Do England have anything left in the tank after their emphatic physical display against the All Blacks? Can the Boks recover from their recent battle with Wales despite the disadvantage of a six-day turnaround?
These are the questions that matter ahead of the World Cup final next Saturday. In the immediate aftermath of the Boks’ gritty win over Wales, the losing coach summed up the situation quite neatly.
‘I thought that England were outstanding in their win against the All Blacks,’ said Warren Gatland. ‘However, sometimes we see teams playing their final in a semi-final.

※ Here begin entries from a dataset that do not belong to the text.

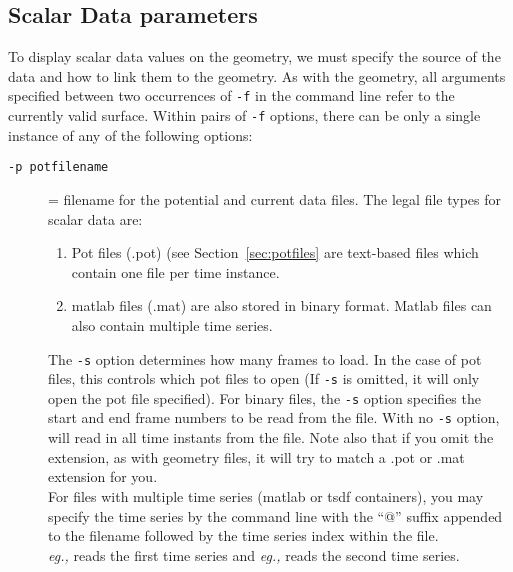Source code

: \subsection{Scalar Data parameters}
\label{sec:scalarparams} 

To display scalar data values on the geometry, we must specify the source 
of the data and how to link them to the geometry.  As with the 
geometry, all arguments specified between two occurrences of \texttt{-f} 
in the command line refer to the currently valid surface.  Within pairs of
\texttt{-f} options, there can be only a single instance of any of the
following options:
%
\begin{description}
    
  \item[{\tt-p potfilename}] = filename for the potential and
    current data files.  The legal file types for scalar data are:
    \begin{enumerate}
      \item Pot files (.pot) (see Section~\ref{sec:potfiles} are 
        text-based files which contain one file per time instance.
        
      \item matlab files (.mat) are also stored in binary format.  
        Matlab files can also contain multiple time series. 
        
    \end{enumerate}
    
    The \texttt{-s} option determines how many frames to load. 
    In the case of pot files, this controls which pot files to open 
    (If \texttt{-s} is omitted, it will only open the pot file specified). 
    For binary files, the \texttt{-s} option specifies the start
    and end frame numbers to be read from the file.  With no
    \texttt{-s} option, \map{} will read in all time instants from
    the file.  Note also that if you omit the extension, as with
    geometry files, it will try to match a .pot or .mat
    extension for you. \\

    For files with multiple time series (matlab or tsdf containers),
    you may specify the time series by the command line with the ``@'' 
    suffix appended to the filename followed by the time series index 
    within the file. \\

    {\em eg.,} \hspace{.2in}{\tt -p file.mat@1} reads the first time
    series and 
    {\em eg.,} \hspace{.2in}{\tt -p file.tsdfc@2} reads the second time
    series.
    

\end{description}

‘Sometimes they don’t replicate that performance in the final itself. It will be interesting to see what England do after that big game against New Zealand.’

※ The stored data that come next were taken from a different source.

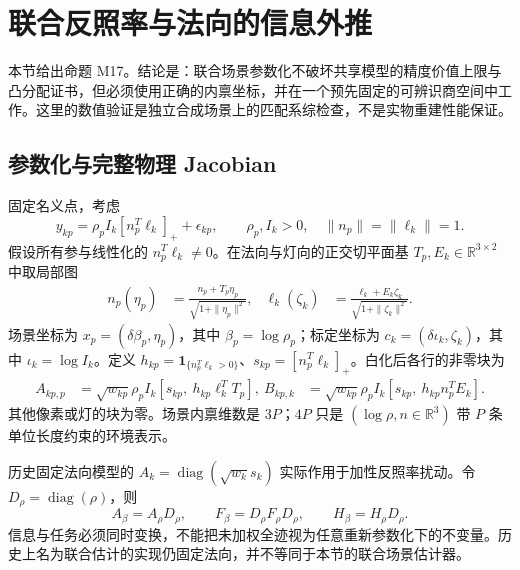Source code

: \section{联合反照率与法向的信息外推}
\label{sec:joint-extension}

本节给出命题 M17。结论是：联合场景参数化不破坏共享模型的精度价值上限与凸分配证书，但必须使用正确的内禀坐标，并在一个预先固定的可辨识商空间中工作。这里的数值验证是独立合成场景上的匹配系综检查，不是实物重建性能保证。

\subsection{参数化与完整物理 Jacobian}

固定名义点，考虑
\begin{equation}
 y_{kp}=\rho_p I_k[n_p^T\ell_k]_++\epsilon_{kp},
 \qquad \rho_p,I_k>0,\quad \|n_p\|=\|\ell_k\|=1.
\end{equation}
假设所有参与线性化的 $n_p^T\ell_k\ne0$。在法向与灯向的正交切平面基 $T_p,E_k\in\mathbb R^{3\times2}$ 中取局部图
\begin{align}
 n_p(\eta_p)&=\frac{n_p+T_p\eta_p}{\sqrt{1+\|\eta_p\|^2}},&
 \ell_k(\zeta_k)&=\frac{\ell_k+E_k\zeta_k}{\sqrt{1+\|\zeta_k\|^2}}.
\end{align}
场景坐标为 $x_p=(\delta\beta_p,\eta_p)$，其中 $\beta_p=\log\rho_p$；标定坐标为 $c_k=(\delta\iota_k,\zeta_k)$，其中 $\iota_k=\log I_k$。定义 $h_{kp}=\boldsymbol1_{\{n_p^T\ell_k>0\}}$、$s_{kp}=[n_p^T\ell_k]_+$。白化后各行的非零块为
\begin{align}
 A_{kp,p}&=\sqrt{w_{kp}}\rho_pI_k
       [s_{kp},\ h_{kp}\ell_k^TT_p],\
 B_{kp,k}&=\sqrt{w_{kp}}\rho_pI_k
       [s_{kp},\ h_{kp}n_p^TE_k].
\end{align}
其他像素或灯的块为零。场景内禀维数是 $3P$；$4P$ 只是 $(\log\rho,n\in\mathbb R^3)$ 带 $P$ 条单位长度约束的环境表示。

历史固定法向模型的 $A_k=\operatorname{diag}(\sqrt{w_k}s_k)$ 实际作用于加性反照率扰动。令 $D_\rho=\operatorname{diag}(\rho)$，则
\begin{equation}
 A_\beta=A_\rho D_\rho,\qquad
 F_\beta=D_\rho F_\rho D_\rho,\qquad H_\beta=H_\rho D_\rho.
\end{equation}
信息与任务必须同时变换，不能把未加权全迹视为任意重新参数化下的不变量。历史上名为联合估计的实现仍固定法向，并不等同于本节的联合场景估计器。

Gatland and opposite number Rassie Erasmus conceded that the second semi-final was not much of a spectacle. The Wales coach praised the Boks’ composure and tenacity in the dying stages before suggesting that some variation may be in order ahead of the final.
‘If you look back at our meetings over the past few years, we’ve come out on top of some tight ones,’ Gatland said. ‘Congratulations to them, they came out on top of a tight one tonight.

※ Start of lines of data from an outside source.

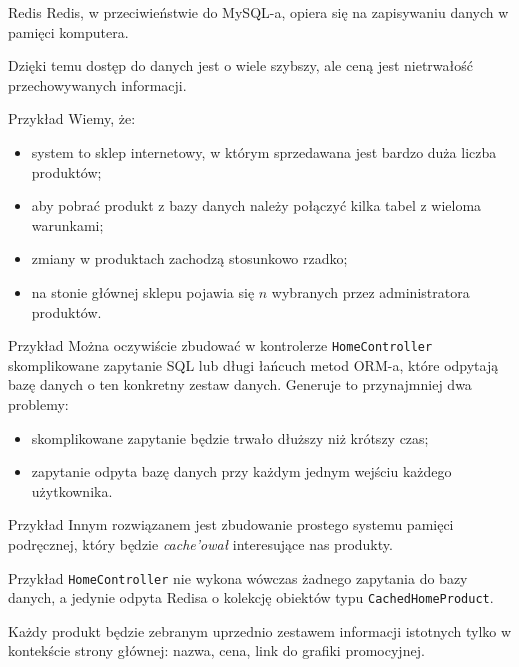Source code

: \begin{frame}{Redis}	
	Redis, w przeciwieństwie do MySQL-a, opiera się na zapisywaniu danych w pamięci komputera. 
	
	Dzięki temu dostęp do danych jest o wiele szybszy, ale ceną jest nietrwałość przechowywanych informacji.
\end{frame}

\begin{frame}{Przykład}
	Wiemy, że:
	
	\begin{itemize}
		\item system to sklep internetowy, w którym sprzedawana jest bardzo duża liczba produktów;
		\item aby pobrać produkt z bazy danych należy połączyć kilka tabel z wieloma warunkami;
		\item zmiany w produktach zachodzą stosunkowo rzadko;
		\item na stonie głównej sklepu pojawia się $n$ wybranych przez administratora produktów.
	\end{itemize}
\end{frame}

\begin{frame}{Przykład}
	Można oczywiście zbudować w kontrolerze \texttt{HomeController} skomplikowane zapytanie SQL lub długi łańcuch metod ORM-a, które odpytają bazę danych o ten konkretny zestaw danych. Generuje to przynajmniej dwa problemy:
	
	\begin{itemize}
		\item skomplikowane zapytanie będzie trwało dłuższy niż krótszy czas;
		\item zapytanie odpyta bazę danych przy każdym jednym wejściu każdego użytkownika.
	\end{itemize}
\end{frame}

\begin{frame}{Przykład}
	Innym rozwiązanem jest zbudowanie prostego systemu pamięci podręcznej, który będzie \emph{cache'ował} interesujące nas produkty.
\end{frame}

\begin{frame}{Przykład}	
	\texttt{HomeController} nie wykona wówczas żadnego zapytania do bazy danych, a jedynie odpyta Redisa o kolekcję obiektów typu \texttt{CachedHomeProduct}.
	
	Każdy produkt będzie zebranym uprzednio zestawem informacji istotnych tylko w kontekście strony głównej: nazwa, cena, link do grafiki promocyjnej.
\end{frame}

‘They had a pretty simple gameplan today with a strong set piece and Damian de Allende running it down the middle. There was a lot of kicking from Faf de Klerk and Handre Pollard. It was effective and they did what they had to do to make the final.
‘South Africa deserved to win. They may need to be a bit more expansive, though, in how they play next week.’
Erasmus felt that the result against Wales justified his selection policy and gameplan. The 6-2 split on the bench continues to ensure that the Boks maintain their forward assault for 80 minutes, and the liberal use of the boot continues to reap territorial rewards.
‘I’m not sure that an expansive game or a push to score a lot of wonderful tries is the way to go in a World Cup final,’ a puzzled Erasmus said when he was told about Gatland’s comment.
‘We have some room for improvement, but I believe that we have given ourselves a chance [of winning the final].
‘We know the England team well. We had some good battles with them last year, with them winning two and us winning two.
‘They’re a lot better now than they were then, though, so we know that we will have to step up.’
One thing that won’t change in next week’s decider is Erasmus’ attire. The Bok coach revealed that he has not changed the smart white shirt that he wears on game days since the victory against Namibia earlier in the tournament.
‘Every time we lose a Test, I change my clothing,’ he said with a chuckle. ‘Last year [when the Boks lost 50% of their matches] I was changing quite a lot.
‘We’ve lost only one game this year, so I’ve changed only once. This is my lucky shirt, and I hope that it does the trick in the final.’